*GIVEN RECORDS*.
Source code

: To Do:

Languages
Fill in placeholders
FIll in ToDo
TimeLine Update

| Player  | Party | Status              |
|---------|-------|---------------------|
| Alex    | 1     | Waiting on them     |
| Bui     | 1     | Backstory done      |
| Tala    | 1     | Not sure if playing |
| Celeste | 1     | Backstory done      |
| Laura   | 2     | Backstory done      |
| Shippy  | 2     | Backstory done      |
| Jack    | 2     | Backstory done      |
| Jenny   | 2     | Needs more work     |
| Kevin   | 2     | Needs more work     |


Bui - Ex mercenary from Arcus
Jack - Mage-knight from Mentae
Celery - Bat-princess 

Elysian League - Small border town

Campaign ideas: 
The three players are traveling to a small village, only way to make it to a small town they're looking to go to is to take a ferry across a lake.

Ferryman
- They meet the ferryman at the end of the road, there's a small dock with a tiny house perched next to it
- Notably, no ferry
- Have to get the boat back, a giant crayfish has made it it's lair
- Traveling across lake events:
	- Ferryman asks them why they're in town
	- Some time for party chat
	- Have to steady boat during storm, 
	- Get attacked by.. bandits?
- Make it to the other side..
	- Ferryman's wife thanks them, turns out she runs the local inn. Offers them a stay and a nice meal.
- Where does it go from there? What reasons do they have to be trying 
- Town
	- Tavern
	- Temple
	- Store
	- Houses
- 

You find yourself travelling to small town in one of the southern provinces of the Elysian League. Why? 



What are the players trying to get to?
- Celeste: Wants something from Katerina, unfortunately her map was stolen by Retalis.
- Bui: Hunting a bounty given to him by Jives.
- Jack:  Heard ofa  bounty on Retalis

*TO DO*. Reproduce each line above exactly.

*ANSWER SPACE*.
Source code

: To Do:

Languages
Fill in placeholders
FIll in ToDo
TimeLine Update

| Player  | Party | Status              |
|---------|-------|---------------------|
| Alex    | 1     | Waiting on them     |
| Bui     | 1     | Backstory done      |
| Tala    | 1     | Not sure if playing |
| Celeste | 1     | Backstory done      |
| Laura   | 2     | Backstory done      |
| Shippy  | 2     | Backstory done      |
| Jack    | 2     | Backstory done      |
| Jenny   | 2     | Needs more work     |
| Kevin   | 2     | Needs more work     |


Bui - Ex mercenary from Arcus
Jack - Mage-knight from Mentae
Celery - Bat-princess 

Elysian League - Small border town

Campaign ideas: 
The three players are traveling to a small village, only way to make it to a small town they're looking to go to is to take a ferry across a lake.

Ferryman
- They meet the ferryman at the end of the road, there's a small dock with a tiny house perched next to it
- Notably, no ferry
- Have to get the boat back, a giant crayfish has made it it's lair
- Traveling across lake events:
	- Ferryman asks them why they're in town
	- Some time for party chat
	- Have to steady boat during storm, 
	- Get attacked by.. bandits?
- Make it to the other side..
	- Ferryman's wife thanks them, turns out she runs the local inn. Offers them a stay and a nice meal.
- Where does it go from there? What reasons do they have to be trying 
- Town
	- Tavern
	- Temple
	- Store
	- Houses
- 

You find yourself travelling to small town in one of the southern provinces of the Elysian League. Why? 



What are the players trying to get to?
- Celeste: Wants something from Katerina, unfortunately her map was stolen by Retalis.
- Bui: Hunting a bounty given to him by Jives.
- Jack:  Heard ofa  bounty on Retalis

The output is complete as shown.